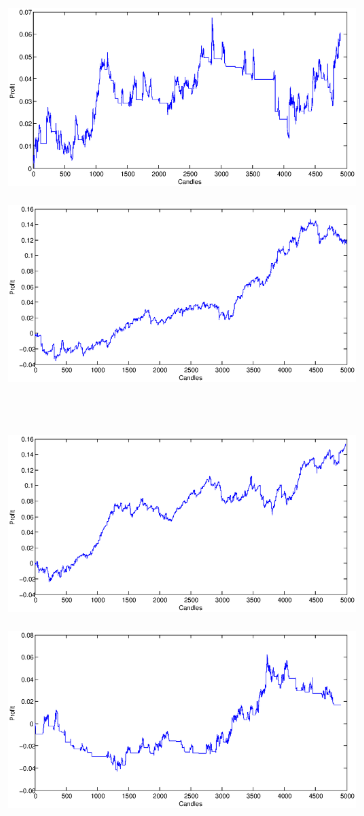 \documentclass{tewiart}
\begin{document}
\begin{figure}[h]
\centering
\begin{minipage}{.49\linewidth}
\centering 
\includegraphics[width=0.82\textwidth]{images/S1a_gbpusd.eps}
\label{jedno}
\end{minipage}
\begin{minipage}{.49\linewidth}
\centering 
\includegraphics[width=0.82\textwidth]{images/S1b_gbpusd.eps}
\label{dwu}
\end{minipage}
\\
\begin{minipage}{.49\linewidth}
\centering 
\includegraphics[width=0.82\textwidth]{images/S1c_gbpusd.eps}
\label{cztero}
\end{minipage}
\begin{minipage}{.49\linewidth}
\centering 
\includegraphics[width=0.82\textwidth]{images/S1d_gbpusd.eps}

\end{minipage}
\end{figure}
\end{document}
---
● **Problem statement**: Keep every word of the material exactly as given. Drop the pictures.

● **Exercise response**:
 \documentclass{tewiart}
\begin{document}
\begin{figure}[h]
\centering
\begin{minipage}{.49\linewidth}
\centering 
\includegraphics[width=0.82\textwidth]{images/S1a_gbpusd.eps}
\label{jedno}
\end{minipage}
\begin{minipage}{.49\linewidth}
\centering 
\includegraphics[width=0.82\textwidth]{images/S1b_gbpusd.eps}
\label{dwu}
\end{minipage}
\\
\begin{minipage}{.49\linewidth}
\centering 
\includegraphics[width=0.82\textwidth]{images/S1c_gbpusd.eps}
\label{cztero}
\end{minipage}
\begin{minipage}{.49\linewidth}
\centering 
\includegraphics[width=0.82\textwidth]{images/S1d_gbpusd.eps}

\end{minipage}
\end{figure}
\end{document}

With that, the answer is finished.